Step-by-Step Guide for Medication Application
Medication can often be applied immediately after cleaning your cat’s ears. Your veterinarian will provide further information about how often the medication is to be applied and how many drops are needed.
- Grasp the tip of the ear flap, pulling back slightly to e xpose and straighten the ear canal.
- Administer the number of drops of medication that your veterinarian has prescribed. Do not put the tip of the bottle into the ear. If the tip of the bottle touches your cat’s ear, wipe the tip off with a clean cotton ball soaked in alcohol to prevent the spread of bacteria or yeast.
- Continue to hold the ear flap, and gently massage the base of the ear below the ear opening for about 30 seconds. This allows the medication to coat the entire ear canal. You should again hear a squishing sound in the ear as the medication coats the horizontal part of the canal.

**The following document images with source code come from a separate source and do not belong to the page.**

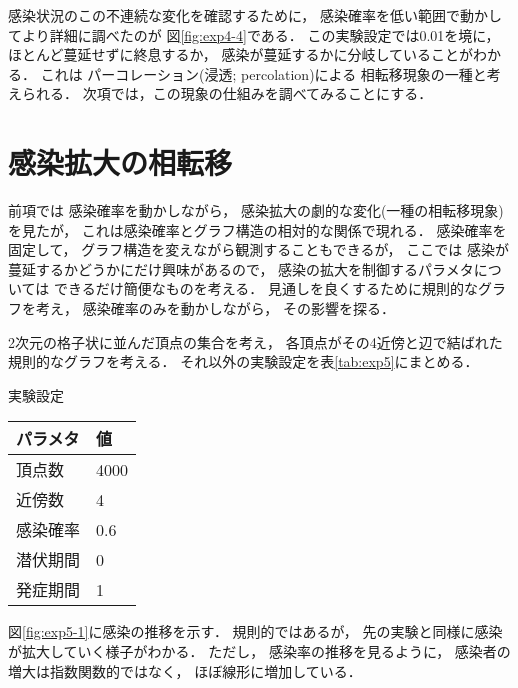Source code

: \documentclass[10pt,oneside]{scrartcl}
\begin{document}
\begin{figure*}%
  \centering
\end{figure*}

感染状況のこの不連続な変化を確認するために，
感染確率を低い範囲で動かしてより詳細に調べたのが
図\ref{fig:exp4-4}である．
この実験設定では0.01を境に，
ほとんど蔓延せずに終息するか，
感染が蔓延するかに分岐していることがわかる．
これは
パーコレーション(浸透; percolation)による
相転移現象の一種と考えられる．
次項では，この現象の仕組みを調べてみることにする．

\section{感染拡大の相転移}
\label{sec:org7cc0987}

前項では
感染確率を動かしながら，
感染拡大の劇的な変化(一種の相転移現象)を見たが，
これは感染確率とグラフ構造の相対的な関係で現れる．
感染確率を固定して，
グラフ構造を変えながら観測することもできるが，
ここでは
感染が蔓延するかどうかにだけ興味があるので，
感染の拡大を制御するパラメタについては
できるだけ簡便なものを考える．
見通しを良くするために規則的なグラフを考え，
感染確率のみを動かしながら，
その影響を探る．

2次元の格子状に並んだ頂点の集合を考え，
各頂点がその4近傍と辺で結ばれた規則的なグラフを考える．
それ以外の実験設定を表\ref{tab:exp5}にまとめる．

\begin{margintable}
  \caption{実験設定}
  \label{tab:exp5}
  \small
  \begin{tabular}{ll}
    \toprule
    パラメタ&値 \\
    \midrule
    頂点数&4000 \\
    近傍数&4 \\
    感染確率&0.6 \\
    潜伏期間&0 \\
    発症期間&1 \\
    \bottomrule
  \end{tabular}
\end{margintable}

図\ref{fig:exp5-1}に感染の推移を示す．
規則的ではあるが，
先の実験と同様に感染が拡大していく様子がわかる．
ただし，
感染率の推移を見るように，
感染者の増大は指数関数的ではなく，
ほぼ線形に増加している．
\end{document}
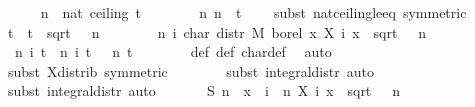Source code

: \documentclass{svjour3}
\begin{document}
{\begin{isabellebody}
\ \ \ \ \isamarkupfalse%
\ {\isachardoublequoteopen}n\ {\isasymge}\ nat\ {\isacharparenleft}ceiling\ {\isacharparenleft}t{\isacharcircum}{}\ {\isacharslash}\ {}{\isacharparenright}{\isacharparenright}{\isachardoublequoteclose}\isanewline
\ \ \ \ \isamarkupfalse%
\ n{\isacharcolon}\ {\isachardoublequoteopen}n\ {\isasymge}\ t{\isacharcircum}{}\ {\isacharslash}\ {}{\isachardoublequoteclose}\ \isamarkupfalse%
\ {\isacharparenleft}subst\ nat{\isacharunderscore}ceiling{\isacharunderscore}le{\isacharunderscore}eq\ {\isacharbrackleft}symmetric{\isacharbrackright}{\isacharparenright}\isanewline
\ \ \ \ \isamarkupfalse%
\ {\isacharquery}t\ {\isacharequal}\ {\isachardoublequoteopen}t\ {\isacharslash}\ sqrt\ {\isacharparenleft}{\isasymsigma}\ {\isacharasterisk}\ n{\isacharparenright}{\isachardoublequoteclose}\isanewline
\isanewline
\ \ \ \ \isamarkupfalse%
\ {\isasympsi}{\isacharprime}\ {\isasymequiv}\ {\isachardoublequoteopen}{\isasymlambda}n\ i{\isachardot}\ char\ {\isacharparenleft}distr\ M\ borel\ {\isacharparenleft}{\isasymlambda}x{\isachardot}\ X\ i\ x\ {\isacharslash}\ sqrt\ {\isacharparenleft}{\isasymsigma}\ {\isacharasterisk}\ n{\isacharparenright}{\isacharparenright}{\isacharparenright}{\isachardoublequoteclose}\isanewline
\ \ \ \ \isamarkupfalse%
\ {\isacharasterisk}{\isacharcolon}\ {\isachardoublequoteopen}{\isasymAnd}n\ i\ t{\isachardot}\ {\isasympsi}{\isacharprime}\ n\ i\ t\ {\isacharequal}\ {\isasympsi}\ n\ t{\isachardoublequoteclose}\isanewline
\ \ \ \ \ \ \isamarkupfalse%
\ {\isasympsi}{\isacharunderscore}def\ {\isasympsi}{\isacharprime}{\isacharunderscore}def\ char{\isacharunderscore}def\ \isamarkupfalse%
\ auto\isanewline
\ \ \ \ \ \ \isamarkupfalse%
\ {\isacharparenleft}subst\ X{\isacharunderscore}distrib\ {\isacharbrackleft}symmetric{\isacharbrackright}{\isacharparenright}\isanewline
\ \ \ \ \ \ \isamarkupfalse%
\ {\isacharparenleft}subst\ integral{\isacharunderscore}distr{\isacharcomma}\ auto{\isacharparenright}\isanewline
\ \ \ \ \ \ \isamarkupfalse%
\ {\isacharparenleft}subst\ integral{\isacharunderscore}distr{\isacharcomma}\ auto{\isacharparenright}\isanewline
\isanewline
\ \ \ \ \isamarkupfalse%
\ {}{\isacharcolon}\ {\isachardoublequoteopen}S{\isacharprime}\ n\ {\isacharequal}\ {\isacharparenleft}{\isasymlambda}x{\isachardot}\ {\isacharparenleft}{\isasymSum}\ i\ {\isacharless}\ n{\isachardot}\ X\ i\ x\ {\isacharslash}\ sqrt\ {\isacharparenleft}{\isasymsigma}\ {\isacharasterisk}\ n{\isacharparenright}{\isacharparenright}{\isacharparenright}{\isachardoublequoteclose}\ \isanewline

\end{isabellebody}}
\end{document}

- If the inner part of the ear flap is involved with the infection, place the prescribed amount of medication on the infected part of the ear flap.
- Spread the medication around with your finger (preferably covered with a glove).
- Repeat this process with the other ear, as needed.
- If debris or medication accumulates on the flap part of the ear, it can be wiped away with a cotton ball soaked in ear cleaning solution.